* Exercise brief *
Wherever the string "enlist" turns up in the data, copy the whole line.

-------- The records

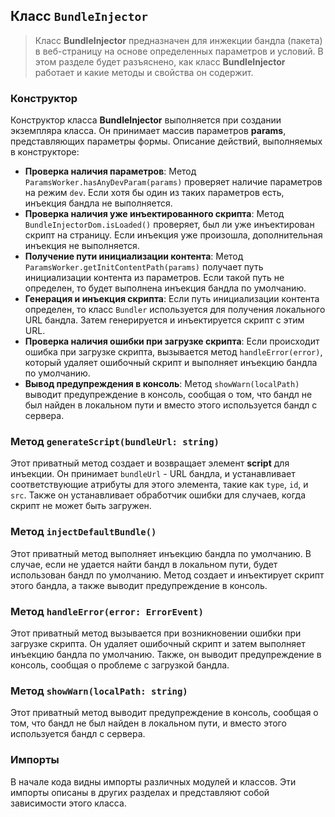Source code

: ## Класс `BundleInjector`

> Класс **BundleInjector** предназначен для инжекции бандла (пакета) в веб-страницу на основе определенных параметров и условий. В этом разделе будет разъяснено, как класс **BundleInjector** работает и какие методы и свойства он содержит.

### Конструктор

Конструктор класса **BundleInjector** выполняется при создании экземпляра класса. Он принимает массив параметров **params**, представляющих параметры формы. Описание действий, выполняемых в конструкторе:

- **Проверка наличия параметров**: Метод `ParamsWorker.hasAnyDevParam(params)` проверяет наличие параметров на режим `dev`. Если хотя бы один из таких параметров есть, инъекция бандла не выполняется.
- **Проверка наличия уже инъектированного скрипта**: Метод `BundleInjectorDom.isLoaded()` проверяет, был ли уже инъектирован скрипт на страницу. Если инъекция уже произошла, дополнительная инъекция не выполняется.
- **Получение пути инициализации контента**: Метод `ParamsWorker.getInitContentPath(params)` получает путь инициализации контента из параметров. Если такой путь не определен, то будет выполнена инъекция бандла по умолчанию.
- **Генерация и инъекция скрипта**: Если путь инициализации контента определен, то класс `Bundler` используется для получения локального URL бандла. Затем генерируется и инъектируется скрипт с этим URL.
- **Проверка наличия ошибки при загрузке скрипта**: Если происходит ошибка при загрузке скрипта, вызывается метод `handleError(error)`, который удаляет ошибочный скрипт и выполняет инъекцию бандла по умолчанию.
- **Вывод предупреждения в консоль**: Метод `showWarn(localPath)` выводит предупреждение в консоль, сообщая о том, что бандл не был найден в локальном пути и вместо этого используется бандл с сервера.

### Метод `generateScript(bundleUrl: string)`

Этот приватный метод создает и возвращает элемент **script** для инъекции. Он принимает `bundleUrl` - URL бандла, и устанавливает соответствующие атрибуты для этого элемента, такие как `type`, `id`, и `src`. Также он устанавливает обработчик ошибки для случаев, когда скрипт не может быть загружен.

### Метод `injectDefaultBundle()`

Этот приватный метод выполняет инъекцию бандла по умолчанию. В случае, если не удается найти бандл в локальном пути, будет использован бандл по умолчанию. Метод создает и инъектирует скрипт этого бандла, а также выводит предупреждение в консоль.

### Метод `handleError(error: ErrorEvent)`

Этот приватный метод вызывается при возникновении ошибки при загрузке скрипта. Он удаляет ошибочный скрипт и затем выполняет инъекцию бандла по умолчанию. Также, он выводит предупреждение в консоль, сообщая о проблеме с загрузкой бандла.

### Метод `showWarn(localPath: string)`

Этот приватный метод выводит предупреждение в консоль, сообщая о том, что бандл не был найден в локальном пути, и вместо этого используется бандл с сервера.

### Импорты

В начале кода видны импорты различных модулей и классов. Эти импорты описаны в других разделах и представляют собой зависимости этого класса.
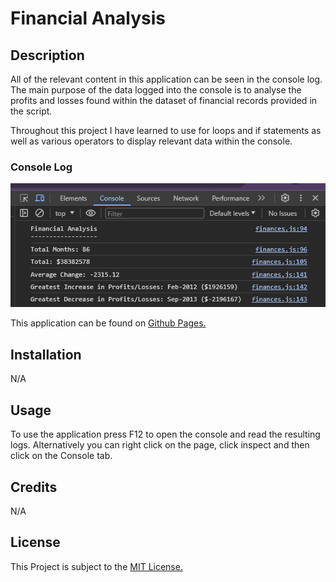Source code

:# Financial Analysis

## Description

All of the relevant content in this application can be seen in the console log. The main purpose of the data logged into the console is to analyse the profits and losses found within the dataset of financial records provided in the script.

Throughout this project I have learned to use for loops and if statements as well as various operators to display relevant data within the console.

### Console Log

![A screenshot of the console in Chrome](assets/images/consoleLog.png)

This application can be found on [Github Pages.](https://applepieorchard.github.io/console-finances/)

## Installation

N/A

## Usage

To use the application press F12 to open the console and read the resulting logs. Alternatively you can right click on the page, click inspect and then click on the Console tab.

## Credits

N/A

## License

This Project is subject to the [MIT License.](LICENSE)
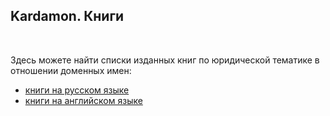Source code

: 
## Kardamon. Книги

<br/>

Здесь можете найти списки изданных книг по юридической тематике в отношении доменных имен:

* [книги на русском языке](/Russian/books/Russian.md)
* [книги на английском языке](/Russian/books/English.md)

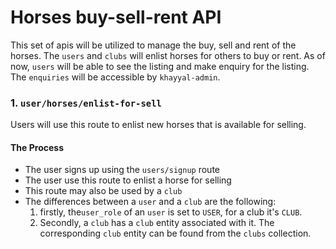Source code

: # Horses buy-sell-rent API

This set of apis will be utilized to manage the buy, sell and rent of
the horses. The `users` and `clubs` will enlist horses for others
to buy or rent. As of now, `users` will be able to see the listing and make
enquiry for the listing. The `enquiries` will be accessible by `khayyal-admin`.

### 1. `user/horses/enlist-for-sell` 

Users will use this route to enlist new horses that is available for selling. 

####

#### The Process
- The user signs up using the `users/signup` route
- The user use this route to enlist a horse for selling
- This route may also be used by a `club`
- The differences between a `user` and a `club` are the following: 
  1. firstly, the`user_role` of an `user` is set to `USER`, for a club it's `CLUB`. 
  2. Secondly, a `club` has a `club` entity associated with it. The 
  corresponding `club` entity can be found from the `clubs` collection.



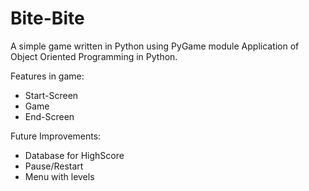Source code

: # Bite-Bite
A simple game written in Python using PyGame module
Application of Object Oriented Programming in Python.

Features in game:
  * Start-Screen
  * Game
  * End-Screen
  
Future Improvements:
  * Database for HighScore
  * Pause/Restart
  * Menu with levels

----------------

* Result below *
the horses. The `users` and `clubs` will enlist horses for others
### 1. `user/horses/enlist-for-sell` 
Users will use this route to enlist new horses that is available for selling. 
- The user use this route to enlist a horse for selling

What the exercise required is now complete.